In World War I, the following served:

Albert Ackley
Bradley Barnard
Ross Bibbens
Meyer Bloom
Jim Casey
Ed Cronauer
Charles Fasce
Russ Finsterwald
Loyal Greenman
Ken Harris
Ted Huntley
Bernie Kates
Ken Lavin
Nathan Malefski
Danny Martin
Harry Martin
Walter ‘Dutch’ Notman
Walter Peters
Elias Raff
Billy Rafter
Horace Ruffin
Courtland Sanney
Clifford Steele

In World War II, the following served:

Jim Ackerson
Earl Ackley
Lou Alkoff
John Baldwin (Balsavich)
John Balinsky
John Beaulieu
John Beck
Gene Berger
Milton 'Whitey' Bock
Leo Canale
Dick Casey
Larry Crandall
Wilbur Crisp
Dan DiPace
Les Dye
Bud Elford
Alton Elliott
John Emerich
Bill Estoff
Bob Felasco
Paul Ferris
Billy Gabor
Ed Glacken
Joe Glacken
Marc Guley
Mark Haller
LaVerne Hastings
Lew Hayman
Bill Hennemuth
Bill Hoeppel
Tom Huggins
George Jarvis
Ed Jontos
Walter Kiebach
Jim Konstanty
Christian Kouray
Stan Kruse (Kruszewski)
Glenn Loucks
Guy Luciano
Saul Mariaschin
Bob Masterson
Paul McKee
Don McNaughton
Tom McTiernan
Francis Miller
Joe Minsavage
Andy Mogish
Roy Peters
Hank Piro
Paul Podbielski
Edward Pond
Phil Rakov
Joe Rigan
John Schroeder
Bill Schubert
Bob Shaddock
Wilmeth Sidat-Singh
Red Stanton
Mike Stark
Chester Stearns
Bobby Stewart
Joe Sylvestri
Charles Taggart
Ray Tice
Joe Weber
Ray Willmott
Bill Wyrick

In Korea the following served:

Reaves Baysinger, Jr
John Beaulieu
Bernie Eischen
Paul McKee
Paul Podbielski
Fred Serley

In Vietnam, the following served:

Reaves Baysinger, Jr
John Beaulieu
George Crofoot
Rick Dean
Sanford Salz

The following were veterans who served but were fortunate to miss a war era:

Vinnie Albanese
Art Barr
Mel Besdin
Rudy Cosentino
Roy Danforth
Ronnie Kilpatrick
George Koesters
Tom Jockle
Jack Malone
Frank Reddout
Eddie Rosen
Chuck Steveskey

Five of the aforementioned players deserve special note, as they sacrificed their lives in the line of duty.

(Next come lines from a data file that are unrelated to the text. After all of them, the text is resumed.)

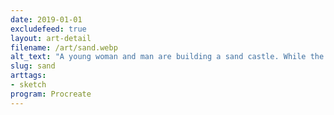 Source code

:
 ```yaml
---
date: 2019-01-01
excludefeed: true
layout: art-detail
filename: /art/sand.webp
alt_text: "A young woman and man are building a sand castle. While the woman is intent on finishing the creation, the boy is a little worried about how it's turning out."
slug: sand
arttags:
- sketch
program: Procreate
---
```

Harry Martin was killed in 1923 when his plane crashed during takeoff at Kelley Field, Texas.  He was a Lieutenant and an Army Aviator.  Martin had served in the AEF in France in World War I.

Wilmeth Sidat-Singh was a member of the Tuskegee Airman, and was killed in a training accident when his plane crashed into Lake Michigan in 1943.

Joe Minsavage was killed in World War II on June 19, 1943 when his ship was attacked and he was lost at sea.

Charles Taggart was a member of the US Navy serving aboard the USS Frederick C. Davis, and was killed when his ship was torpedoed by a German U-Boat on April 24, 1945. Taggart and 115 crew members perished.

Gene Berger was killed in 1961 during flight maneuvers. He was a Commander in the U.S. Navy and a Naval aviator, and his plane would crash into the Pacific.